■ **Directions for this task**: A faithful copy of the entries is needed, one that leaves out the pictures.

■ **Data for the task**:
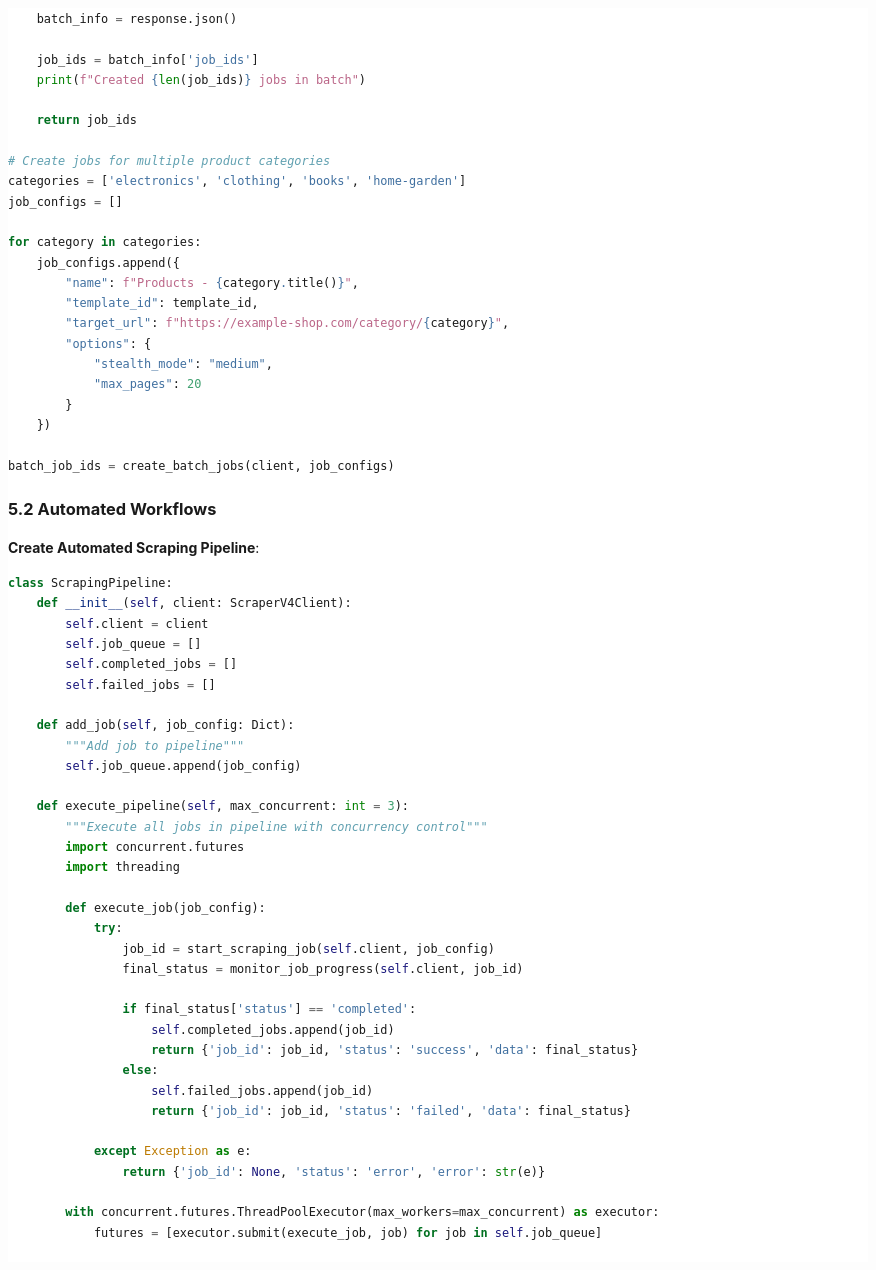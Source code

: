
 ```python
    batch_info = response.json()
    
    job_ids = batch_info['job_ids']
    print(f"Created {len(job_ids)} jobs in batch")
    
    return job_ids

# Create jobs for multiple product categories
categories = ['electronics', 'clothing', 'books', 'home-garden']
job_configs = []

for category in categories:
    job_configs.append({
        "name": f"Products - {category.title()}",
        "template_id": template_id,
        "target_url": f"https://example-shop.com/category/{category}",
        "options": {
            "stealth_mode": "medium",
            "max_pages": 20
        }
    })

batch_job_ids = create_batch_jobs(client, job_configs)
```

### 5.2 Automated Workflows

**Create Automated Scraping Pipeline**:
```python
class ScrapingPipeline:
    def __init__(self, client: ScraperV4Client):
        self.client = client
        self.job_queue = []
        self.completed_jobs = []
        self.failed_jobs = []
    
    def add_job(self, job_config: Dict):
        """Add job to pipeline"""
        self.job_queue.append(job_config)
    
    def execute_pipeline(self, max_concurrent: int = 3):
        """Execute all jobs in pipeline with concurrency control"""
        import concurrent.futures
        import threading
        
        def execute_job(job_config):
            try:
                job_id = start_scraping_job(self.client, job_config)
                final_status = monitor_job_progress(self.client, job_id)
                
                if final_status['status'] == 'completed':
                    self.completed_jobs.append(job_id)
                    return {'job_id': job_id, 'status': 'success', 'data': final_status}
                else:
                    self.failed_jobs.append(job_id)
                    return {'job_id': job_id, 'status': 'failed', 'data': final_status}
                    
            except Exception as e:
                return {'job_id': None, 'status': 'error', 'error': str(e)}
        
        with concurrent.futures.ThreadPoolExecutor(max_workers=max_concurrent) as executor:
            futures = [executor.submit(execute_job, job) for job in self.job_queue]
            
```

■ **Answer space**:
Source code

:
 ```python
    batch_info = response.json()
    
    job_ids = batch_info['job_ids']
    print(f"Created {len(job_ids)} jobs in batch")
    
    return job_ids

# Create jobs for multiple product categories
categories = ['electronics', 'clothing', 'books', 'home-garden']
job_configs = []

for category in categories:
    job_configs.append({
        "name": f"Products - {category.title()}",
        "template_id": template_id,
        "target_url": f"https://example-shop.com/category/{category}",
        "options": {
            "stealth_mode": "medium",
            "max_pages": 20
        }
    })

batch_job_ids = create_batch_jobs(client, job_configs)
```

### 5.2 Automated Workflows

**Create Automated Scraping Pipeline**:
```python
class ScrapingPipeline:
    def __init__(self, client: ScraperV4Client):
        self.client = client
        self.job_queue = []
        self.completed_jobs = []
        self.failed_jobs = []
    
    def add_job(self, job_config: Dict):
        """Add job to pipeline"""
        self.job_queue.append(job_config)
    
    def execute_pipeline(self, max_concurrent: int = 3):
        """Execute all jobs in pipeline with concurrency control"""
        import concurrent.futures
        import threading
        
        def execute_job(job_config):
            try:
                job_id = start_scraping_job(self.client, job_config)
                final_status = monitor_job_progress(self.client, job_id)
                
                if final_status['status'] == 'completed':
                    self.completed_jobs.append(job_id)
                    return {'job_id': job_id, 'status': 'success', 'data': final_status}
                else:
                    self.failed_jobs.append(job_id)
                    return {'job_id': job_id, 'status': 'failed', 'data': final_status}
                    
            except Exception as e:
                return {'job_id': None, 'status': 'error', 'error': str(e)}
        
        with concurrent.futures.ThreadPoolExecutor(max_workers=max_concurrent) as executor:
            futures = [executor.submit(execute_job, job) for job in self.job_queue]
            
```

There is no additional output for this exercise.